→ What to do: Filter the records below and copy every line containing the word "tabular".

→ Source data:
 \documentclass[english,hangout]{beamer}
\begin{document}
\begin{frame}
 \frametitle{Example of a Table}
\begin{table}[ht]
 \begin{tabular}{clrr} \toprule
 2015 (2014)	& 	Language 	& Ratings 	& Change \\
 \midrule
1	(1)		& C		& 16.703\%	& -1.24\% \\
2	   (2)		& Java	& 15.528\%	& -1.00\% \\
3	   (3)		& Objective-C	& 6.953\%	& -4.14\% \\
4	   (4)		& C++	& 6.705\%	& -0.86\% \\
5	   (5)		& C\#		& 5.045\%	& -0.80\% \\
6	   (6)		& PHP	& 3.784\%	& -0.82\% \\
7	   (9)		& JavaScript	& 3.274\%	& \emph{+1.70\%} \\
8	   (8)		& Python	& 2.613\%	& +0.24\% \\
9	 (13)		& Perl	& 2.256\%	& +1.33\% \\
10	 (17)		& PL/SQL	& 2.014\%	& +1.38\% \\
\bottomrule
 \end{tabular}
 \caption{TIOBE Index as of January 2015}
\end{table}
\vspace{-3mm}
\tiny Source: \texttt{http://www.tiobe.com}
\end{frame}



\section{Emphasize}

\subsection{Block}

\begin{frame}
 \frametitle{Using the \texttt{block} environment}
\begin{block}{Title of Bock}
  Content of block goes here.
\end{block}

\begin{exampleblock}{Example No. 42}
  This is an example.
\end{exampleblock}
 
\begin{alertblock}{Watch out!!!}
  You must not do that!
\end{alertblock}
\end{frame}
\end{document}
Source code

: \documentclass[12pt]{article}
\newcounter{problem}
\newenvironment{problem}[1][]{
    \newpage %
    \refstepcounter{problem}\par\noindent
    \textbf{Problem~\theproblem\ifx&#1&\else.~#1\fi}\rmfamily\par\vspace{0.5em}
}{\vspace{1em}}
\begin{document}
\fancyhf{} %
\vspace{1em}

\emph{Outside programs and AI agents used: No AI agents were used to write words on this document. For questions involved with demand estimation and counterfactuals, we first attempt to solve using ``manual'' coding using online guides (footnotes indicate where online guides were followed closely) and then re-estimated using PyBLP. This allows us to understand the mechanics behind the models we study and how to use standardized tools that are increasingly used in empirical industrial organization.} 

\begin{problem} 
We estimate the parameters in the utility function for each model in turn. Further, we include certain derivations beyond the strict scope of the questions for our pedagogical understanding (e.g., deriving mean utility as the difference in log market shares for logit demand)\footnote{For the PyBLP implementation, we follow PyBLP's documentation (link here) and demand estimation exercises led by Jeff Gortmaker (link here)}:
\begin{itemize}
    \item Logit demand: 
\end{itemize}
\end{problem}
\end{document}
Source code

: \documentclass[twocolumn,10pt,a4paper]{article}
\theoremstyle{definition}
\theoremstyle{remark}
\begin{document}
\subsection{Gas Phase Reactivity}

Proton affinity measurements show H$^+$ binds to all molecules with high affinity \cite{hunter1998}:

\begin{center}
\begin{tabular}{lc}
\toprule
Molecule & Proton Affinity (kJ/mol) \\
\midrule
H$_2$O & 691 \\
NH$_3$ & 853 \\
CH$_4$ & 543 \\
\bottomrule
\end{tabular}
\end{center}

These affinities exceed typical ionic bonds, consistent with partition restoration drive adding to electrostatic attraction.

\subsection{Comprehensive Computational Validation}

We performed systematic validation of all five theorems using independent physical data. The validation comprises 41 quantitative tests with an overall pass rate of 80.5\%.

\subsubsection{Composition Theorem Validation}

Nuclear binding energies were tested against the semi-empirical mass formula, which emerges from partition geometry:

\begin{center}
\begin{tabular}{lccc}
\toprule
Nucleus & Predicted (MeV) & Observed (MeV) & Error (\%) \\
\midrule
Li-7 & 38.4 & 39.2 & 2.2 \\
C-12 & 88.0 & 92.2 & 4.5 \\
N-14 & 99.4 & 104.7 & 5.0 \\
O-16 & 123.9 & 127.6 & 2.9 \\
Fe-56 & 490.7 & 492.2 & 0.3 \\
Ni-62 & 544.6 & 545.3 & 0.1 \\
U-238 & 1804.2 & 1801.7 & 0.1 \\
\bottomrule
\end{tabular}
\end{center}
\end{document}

→ Answer section:
 \begin{tabular}{clrr} \toprule
 \end{tabular}
\begin{tabular}{lc}
\end{tabular}
\begin{tabular}{lccc}
\end{tabular}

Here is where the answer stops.